This paper discusses the Kyrgyz Republic’s First Review Under the Poverty Reduction and Growth Facility. The current account deficit remained broadly unchanged because of a significant increase in workers’ remittances, mainly from Russia and Kazakhstan. Large negative errors and omissions in the balance of payments suggest that the spring political events led to some capital flight. Structural reforms will continue to focus on developing the financial sector, addressing energy sector imbalances, and increasing labor market flexibility.

Abstract

This paper discusses the Kyrgyz Republic’s First Review Under the Poverty Reduction and Growth Facility.

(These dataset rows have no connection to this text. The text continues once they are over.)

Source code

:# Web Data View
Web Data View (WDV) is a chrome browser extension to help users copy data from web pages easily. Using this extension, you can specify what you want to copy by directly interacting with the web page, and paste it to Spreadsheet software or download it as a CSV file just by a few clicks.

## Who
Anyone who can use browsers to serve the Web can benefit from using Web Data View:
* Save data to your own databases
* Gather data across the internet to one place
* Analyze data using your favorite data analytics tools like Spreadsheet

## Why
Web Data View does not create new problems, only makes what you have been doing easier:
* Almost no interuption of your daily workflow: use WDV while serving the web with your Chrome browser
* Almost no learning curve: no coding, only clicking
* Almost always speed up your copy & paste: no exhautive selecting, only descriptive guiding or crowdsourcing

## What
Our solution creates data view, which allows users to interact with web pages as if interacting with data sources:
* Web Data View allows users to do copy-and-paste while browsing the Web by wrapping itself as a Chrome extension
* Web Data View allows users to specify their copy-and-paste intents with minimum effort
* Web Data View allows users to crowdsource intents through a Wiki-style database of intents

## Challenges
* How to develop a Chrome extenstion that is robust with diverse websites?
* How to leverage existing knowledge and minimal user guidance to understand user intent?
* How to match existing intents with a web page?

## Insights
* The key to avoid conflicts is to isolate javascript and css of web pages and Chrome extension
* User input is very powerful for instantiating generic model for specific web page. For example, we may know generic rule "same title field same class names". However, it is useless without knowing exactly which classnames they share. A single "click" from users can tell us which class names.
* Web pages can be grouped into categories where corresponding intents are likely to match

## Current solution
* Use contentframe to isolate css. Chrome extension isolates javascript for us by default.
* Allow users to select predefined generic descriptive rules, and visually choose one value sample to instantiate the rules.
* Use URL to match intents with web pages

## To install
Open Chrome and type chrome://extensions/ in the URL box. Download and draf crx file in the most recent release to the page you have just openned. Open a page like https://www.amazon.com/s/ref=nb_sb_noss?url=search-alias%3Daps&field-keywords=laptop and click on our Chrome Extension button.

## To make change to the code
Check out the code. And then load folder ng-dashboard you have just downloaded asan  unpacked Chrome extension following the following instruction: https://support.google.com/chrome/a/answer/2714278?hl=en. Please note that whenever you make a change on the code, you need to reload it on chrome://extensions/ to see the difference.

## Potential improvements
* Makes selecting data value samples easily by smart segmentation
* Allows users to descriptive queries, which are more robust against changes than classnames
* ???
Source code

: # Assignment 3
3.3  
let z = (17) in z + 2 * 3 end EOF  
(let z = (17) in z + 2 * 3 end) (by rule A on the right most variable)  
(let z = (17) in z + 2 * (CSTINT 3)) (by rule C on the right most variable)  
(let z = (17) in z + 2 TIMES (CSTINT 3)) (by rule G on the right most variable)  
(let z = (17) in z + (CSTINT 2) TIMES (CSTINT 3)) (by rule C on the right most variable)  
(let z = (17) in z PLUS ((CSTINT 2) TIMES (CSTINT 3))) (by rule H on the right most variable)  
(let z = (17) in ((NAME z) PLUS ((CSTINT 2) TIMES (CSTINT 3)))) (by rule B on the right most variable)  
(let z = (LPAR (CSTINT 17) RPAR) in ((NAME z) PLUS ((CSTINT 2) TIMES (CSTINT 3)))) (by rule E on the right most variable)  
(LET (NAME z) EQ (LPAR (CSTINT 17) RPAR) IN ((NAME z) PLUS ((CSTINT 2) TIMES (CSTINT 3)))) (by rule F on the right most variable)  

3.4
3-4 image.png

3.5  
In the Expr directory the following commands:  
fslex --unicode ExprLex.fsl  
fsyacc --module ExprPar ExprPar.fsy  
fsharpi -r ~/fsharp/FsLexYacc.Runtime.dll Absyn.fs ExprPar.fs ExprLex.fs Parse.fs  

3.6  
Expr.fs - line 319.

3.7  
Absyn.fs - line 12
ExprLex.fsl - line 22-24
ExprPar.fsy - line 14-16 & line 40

The current account deficit remained broadly unchanged because of a significant increase in workers’ remittances, mainly from Russia and Kazakhstan. Large negative errors and omissions in the balance of payments suggest that the spring political events led to some capital flight. Structural reforms will continue to focus on developing the financial sector, addressing energy sector imbalances, and increasing labor market flexibility.

The following information has become available since the staff report was issued on October 7, 2005. It does not change the thrust of the staff appraisal.

  • Preliminary data suggest that real GDP declined by 0.4 percent in January-September 2005 (year on year), compared with a growth rate of 2.4 percent in January-June. Excluding operations of the Kumtor gold mine and the energy sector, real GDP increased by 1.1 percent. The growth of nominal GDP, however, was broadly in line with the staff’s projection. The 12-month rate of consumer price inflation was 4.7 percent in September, as projected. The nominal exchange rate against the U.S. dollar has remained stable.

  • The program’s quantitative benchmarks for end-September appear to have been observed. Tax collections continued to exceed the targets and the primary fiscal deficit (before grants) remained ½ percent of GDP below the program ceiling. Net official international reserves exceeded the program floor by a wide margin, as a result of sizeable unsterilized intervention. The 12-month rate of growth of broad money (40 percent) was higher than projected (25 percent), with reserve money and bank deposits increasing faster than anticipated.

  • The end-September structural benchmarks have reportedly been completed. Amendments to the Civil Code to provide for the legal independence of the NBKR were submitted to Parliament on September 29. At the same time, a revised central bank law was brought to parliament in order to improve the NBKR’s accountability and strengthen the legal protection of its employees while discharging their duties.

  • President Bakiev has recently stated that the Kyrgyz Republic should seek assistance under the Multilateral Debt Cancellation Initiative. Discussions on the authorities intentions in this regard will continue during the November staff visit.